Employment practices liability (EPLI)
What this clause says
The Association shall maintain employment practices liability insurance covering the Association as employer against claims by its employees and applicants arising from wrongful employment acts, including discrimination, harassment, wrongful termination, and retaliation, with limits and defense-cost provisions appropriate to the number of persons the Association employs.
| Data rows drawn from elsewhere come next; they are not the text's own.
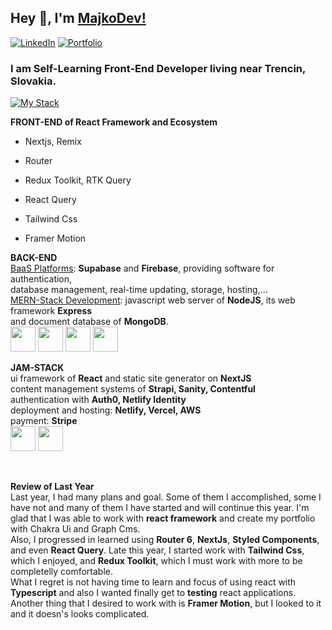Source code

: ## Hey 👋, I'm [MajkoDev!](https://github.com/MajkoDev)

[![LinkedIn](https://img.shields.io/badge/-LinkedIn-0e76a8?style=flat-square&logo=Linkedin&logoColor=white)](https://www.linkedin.com/in/marian-holly-8b73bb242/)
[![Portfolio](https://img.shields.io/badge/Website-3b5998?style=flat-square&logo=google-chrome&logoColor=white)](https://majkodev.netlify.app/)

### I am Self-Learning Front-End Developer living near Trencin, Slovakia.

[![My Stack](https://skills.thijs.gg/icons?i=vscode,react&theme=dark)](https://skills.thijs.gg)


**FRONT-END of React Framework and Ecosystem** <br />
- Nextjs, Remix
- Router
- Redux Toolkit, RTK Query
- React Query

- Tailwind Css
- Framer Motion

**BACK-END** <br />
<ins>BaaS Platforms</ins>: **Supabase** and **Firebase**, providing software for authentication, <br/>database management, real-time updating, storage, hosting,... <br />
<ins>MERN-Stack Development</ins>: javascript web server of **NodeJS**, its web framework **Express** <br/>and document database of **MongoDB**. <br />
<img src="https://cdn.jsdelivr.net/gh/devicons/devicon/icons/nodejs/nodejs-plain.svg" width="40" height="40" /> <img src="https://cdn.jsdelivr.net/gh/devicons/devicon/icons/express/express-original.svg" width="40" height="40" /> <img src="https://cdn.jsdelivr.net/gh/devicons/devicon/icons/mongodb/mongodb-plain.svg" width="40" height="40" /> <img src="https://cdn.jsdelivr.net/gh/devicons/devicon/icons/firebase/firebase-plain.svg" width="40" height="40" /> 

**JAM-STACK** <br />
ui framework of **React** and static site generator on **NextJS** <br />
content management systems of **Strapi, Sanity, Contentful** <br />
authentication with **Auth0, Netlify Identity** <br />
deployment and hosting: **Netlify, Vercel, AWS** <br />
payment: **Stripe** <br />
<img src="https://cdn.jsdelivr.net/gh/devicons/devicon/icons/jamstack/jamstack-original.svg" width="40" height="40" /> <img src="https://cdn.jsdelivr.net/gh/devicons/devicon/icons/nextjs/nextjs-original.svg" width="40" height="40" /> 

<br />

**Review of Last Year** <br />
Last year, I had many plans and goal. Some of them I accomplished, some I have not and many of them I have started and will continue this year. I'm glad that I was able to work with **react framework** and create my portfolio with Chakra Ui and Graph Cms. <br />
Also, I progressed in learned using **Router 6**, **NextJs**, **Styled Components**, and even **React Query**. Late this year, I started work with **Tailwind Css**, which I enjoyed, and **Redux Toolkit**, which I must work with more to be completelly comfortable. <br />
What I regret is not having time to learn and focus of using react with **Typescript** and also I wanted finally get to **testing** react applications. Another thing that I desired to work with is **Framer Motion**, but I looked to it and it doesn's looks complicated. <br />

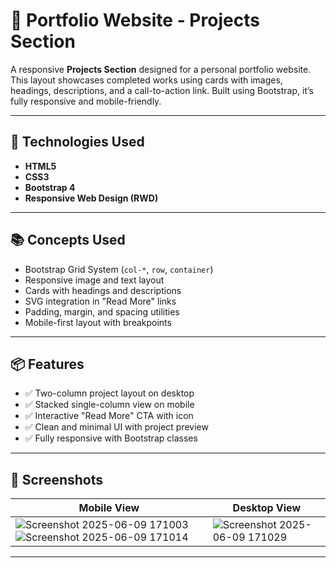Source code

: # 💼 Portfolio Website - Projects Section

A responsive **Projects Section** designed for a personal portfolio website. This layout showcases completed works using cards with images, headings, descriptions, and a call-to-action link. Built using Bootstrap, it’s fully responsive and mobile-friendly.

---

## 🧰 Technologies Used

- **HTML5**
- **CSS3**
- **Bootstrap 4**
- **Responsive Web Design (RWD)**

---

## 📚 Concepts Used

- Bootstrap Grid System (`col-*`, `row`, `container`)
- Responsive image and text layout
- Cards with headings and descriptions
- SVG integration in "Read More" links
- Padding, margin, and spacing utilities
- Mobile-first layout with breakpoints

---

## 📦 Features

- ✅ Two-column project layout on desktop
- ✅ Stacked single-column view on mobile
- ✅ Interactive "Read More" CTA with icon
- ✅ Clean and minimal UI with project preview
- ✅ Fully responsive with Bootstrap classes

---

## 📸 Screenshots

| Mobile View | Desktop View |
|-------------|--------------|
| ![Screenshot 2025-06-09 171003](https://github.com/user-attachments/assets/371a79e7-7328-4c43-9072-944c03b9d718) ![Screenshot 2025-06-09 171014](https://github.com/user-attachments/assets/93c88874-014c-4688-82df-43392968f500)| ![Screenshot 2025-06-09 171029](https://github.com/user-attachments/assets/79ae253e-8c30-4680-a666-384567ee496a)|



---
What this means in plain English
Employment practices liability insurance (EPLI) covers the association, in its role as an employer, against claims brought by employees or applicants for wrongful employment acts: discrimination, harassment, wrongful termination, failure to promote, and retaliation. It typically pays defense costs, which on an employment claim are frequently the larger part of the exposure. This is distinct from directors and officers liability, which covers governance decisions, and from general liability, which covers bodily injury and property damage. Any association that directly employs an on-site manager, maintenance staff, gate or front-desk staff, or pool and grounds workers is an employer for these purposes and carries the exposure. There is no single insurance-code section that mandates EPLI for a community association; it is a best-practice coverage keyed to whether the association is an employer at all. As context, the federal Equal Employment Opportunity Commission (EEOC) is the agency that enforces the core federal anti-discrimination and anti-harassment laws that most of these claims are pleaded under.
What it means for an HOA board
The board's first question is factual, not about the limit: does the association directly employ anyone, or does it engage everyone through a management company or independent contractors? An association with even one direct W-2 employee has real EPLI exposure and usually should carry the coverage, because a single discrimination or wrongful-termination claim can generate defense costs that a volunteer board cannot fund from the operating budget without a special assessment. Two traps recur. First, associations that use a management company assume the exposure sits entirely with the manager, when a joint-employer theory or a directly hired maintenance worker can still name the association. Second, EPLI is sometimes assumed to be folded into the D&O policy when it is not, or is present only as a thin sublimit. Confirm whether EPLI is a standalone policy or an endorsement, read whether third-party claims (harassment or discrimination alleged by a resident or vendor, not just an employee) are included, and size the limit to the headcount rather than to a legacy default. Coverage for community associations commonly runs in the $1M to $3M range, but treat that as an illustrative band and set the limit to the size of the workforce and the defense-cost exposure, not to a fixed number.
Program notes
The specialty community-association markets will write EPLI as a standalone policy or bundle it into the management-liability or association package alongside D&O; the standalone form usually buys broader terms and a cleaner defense-cost provision. The most common gaps are a missing third-party liability extension and a sublimit too thin to fund a real defense. For associations that employ no one directly and staff entirely through a management company, confirm the management agreement and the manager's own EPLI before deciding the association can go without it, since a joint-employer claim can still reach the association.